With her husband, Irving, whom she married in Europe, Raab came to the United States and settled in Vineland, where to this day they own and operate a kosher poultry business. She drew a laugh when she said, “It wouldn’t surprise me if some of you ate” their chickens.
Raab has testified at Nazi war crime trials and, as a sidelight to her story, she was instrumental in the capture of Sobibor gas master Erich Bauer. She spotted him riding a carousel in Berlin.
The somber tone of the evening was punctuated with performances by Zalman Mlotek at the piano and his sons Avram, 22, and Elisha, 18, singing, mostly in Yiddish, songs relating to Jewish partisan resistance in Eastern Europe.
The senior Mlotek is artistic director of the National Yiddish Theater in New York City, which is celebrating its 94th year. He explained that the songs were written and sung during the Holocaust as a “spiritual resistance,” noting that cabarets, orchestras, and theater groups emerged in many of the ghettos.
Lizette Parker, deputy mayor of Teaneck, showed the audience a township proclamation designating May 1 as Holocaust Remembrance Day.
Survivors attending included Irene Frank of New Milford, who was born in Berlin and lived through a succession of concentration camps. “We are here in memory of our families; we will never forget,” she said.
Marlo Schacter Stern of Bergenfield, a native of Kovno in Lithuania, was there with her husband, Julius, a native of Cologne, Germany. “We are here so it never happens again,” she said. She lost her brother and father at Dachau.
Julius Stern left Germany before the war, escaped through Italy, and made his way to the then Palestine. He joined the underground and fought for the creation of the State of Israel, he said.
The main floor of the auditorium, which seats 774, was filled to capacity and there was spillover to the balcony. “It was an amazing turnout, especially in light of the terrible weather,” said Amy Elfman, one of the organizers.

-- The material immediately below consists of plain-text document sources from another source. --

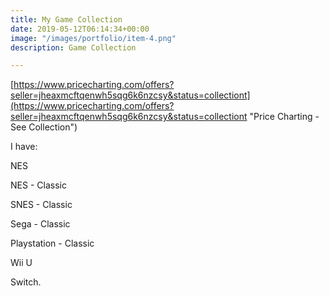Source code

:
 ```yaml
---
title: My Game Collection
date: 2019-05-12T06:14:34+00:00
image: "/images/portfolio/item-4.png"
description: Game Collection

---
```

[https://www.pricecharting.com/offers?seller=jheaxmcftqenwh5sqg6k6nzcsy&status=collectiont](https://www.pricecharting.com/offers?seller=jheaxmcftqenwh5sqg6k6nzcsy&status=collectiont "Price Charting - See Collection")

I have:

NES

NES - Classic

SNES - Classic

Sega - Classic

Playstation - Classic

Wii U

Switch.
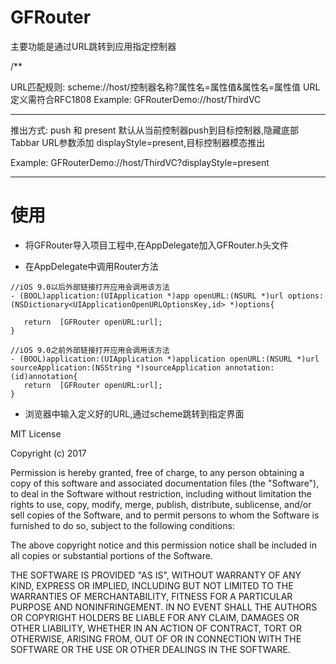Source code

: # GFRouter

主要功能是通过URL跳转到应用指定控制器

/**
 
 URL匹配规则:  scheme://host/控制器名称?属性名=属性值&属性名=属性值
 URL定义需符合RFC1808
 Example:
 GFRouterDemo://host/ThirdVC
 
 ------------------------------------------------------------
 
 推出方式: push 和 present
 默认从当前控制器push到目标控制器,隐藏底部Tabbar
 URL参数添加 displayStyle=present,目标控制器模态推出
 
 Example:
 GFRouterDemo://host/ThirdVC?displayStyle=present
 
 ------------------------------------------------------------
 
 
 # 使用
 - 将GFRouter导入项目工程中,在AppDelegate加入GFRouter.h头文件
 
 - 在AppDelegate中调用Router方法
 
 ```
 //iOS 9.0以后外部链接打开应用会调用该方法
 - (BOOL)application:(UIApplication *)app openURL:(NSURL *)url options:(NSDictionary<UIApplicationOpenURLOptionsKey,id> *)options{
   
    return  [GFRouter openURL:url];
 }
 
 //iOS 9.0之前外部链接打开应用会调用该方法
 - (BOOL)application:(UIApplication *)application openURL:(NSURL *)url sourceApplication:(NSString *)sourceApplication annotation:(id)annotation{
    return  [GFRouter openURL:url];
 }
 ```
 - 浏览器中输入定义好的URL,通过scheme跳转到指定界面
 
 
 MIT License

Copyright (c) 2017 

Permission is hereby granted, free of charge, to any person obtaining a copy
of this software and associated documentation files (the "Software"), to deal
in the Software without restriction, including without limitation the rights
to use, copy, modify, merge, publish, distribute, sublicense, and/or sell
copies of the Software, and to permit persons to whom the Software is
furnished to do so, subject to the following conditions:

The above copyright notice and this permission notice shall be included in all
copies or substantial portions of the Software.

THE SOFTWARE IS PROVIDED "AS IS", WITHOUT WARRANTY OF ANY KIND, EXPRESS OR
IMPLIED, INCLUDING BUT NOT LIMITED TO THE WARRANTIES OF MERCHANTABILITY,
FITNESS FOR A PARTICULAR PURPOSE AND NONINFRINGEMENT. IN NO EVENT SHALL THE
AUTHORS OR COPYRIGHT HOLDERS BE LIABLE FOR ANY CLAIM, DAMAGES OR OTHER
LIABILITY, WHETHER IN AN ACTION OF CONTRACT, TORT OR OTHERWISE, ARISING FROM,
OUT OF OR IN CONNECTION WITH THE SOFTWARE OR THE USE OR OTHER DEALINGS IN THE
SOFTWARE.

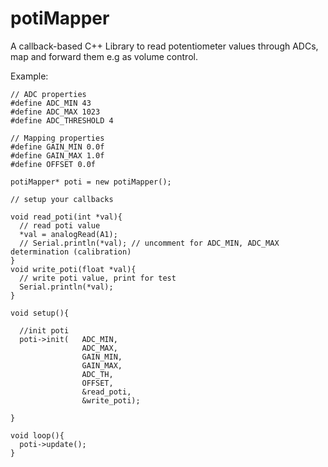 # potiMapper
A callback-based C++ Library to read potentiometer values through ADCs, map and forward them e.g as volume control.

Example:
```
// ADC properties
#define ADC_MIN 43
#define ADC_MAX 1023
#define ADC_THRESHOLD 4

// Mapping properties
#define GAIN_MIN 0.0f
#define GAIN_MAX 1.0f
#define OFFSET 0.0f

potiMapper* poti = new potiMapper();

// setup your callbacks

void read_poti(int *val){
  // read poti value
  *val = analogRead(A1);
  // Serial.println(*val); // uncomment for ADC_MIN, ADC_MAX determination (calibration)
}
void write_poti(float *val){
  // write poti value, print for test
  Serial.println(*val);
}

void setup(){

  //init poti
  poti->init(   ADC_MIN,
                ADC_MAX,
                GAIN_MIN,
                GAIN_MAX,
                ADC_TH,
                OFFSET,
                &read_poti,
                &write_poti);

}

void loop(){
  poti->update();
}
```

She said flight delays kept some people away.
There were some 70 Holocaust survivors at the event, said Elfman, and they were asked to stand and hold electric candles. Several hundred names of Holocaust victims related to Teaneck residents were read by Arline Duker and Rabbi John Krug as six survivors stood on stage with lit candles, along with two generations of their descendants.
The six were Vera Barta from Hungary, Rachel Gidali from Romania, Regina Hochsztein from Poland, Abe Klein from Poland, Malka Nir from Poland, and Melanie Holder Oelbaum from Austria.
Following a reception for survivors and their families, the formal program opened with the singing of Hatikvah and the Star-Spangled Banner, led by Meir Fox. The program ended with a reading of the 20th Psalm by Rabbi Lawrence Zierler of the Jewish Center of Teaneck and the memorial prayer El Maleh Rachamim, led by Rabbi Yosef Adler of Cong. Rinat Yisrael.
Photos of Holocaust scenes were on display in the school’s lobby. The photos, on loan from the Holocaust Committee of Brooklyn, can be seen at the Teaneck Library through May.
The concluding song, by the Mloteks, was the “Hymn of the Partisans,” the words of a poem by Hirsh Glik of Vilnius set to music. Glik was killed in 1944. The audience was invited to sing along; the Yiddish text was on the program.
The last lines, in translation, are: “But a people amid crumbling walls did stand./They stood and sang this song with rifles held in hand.”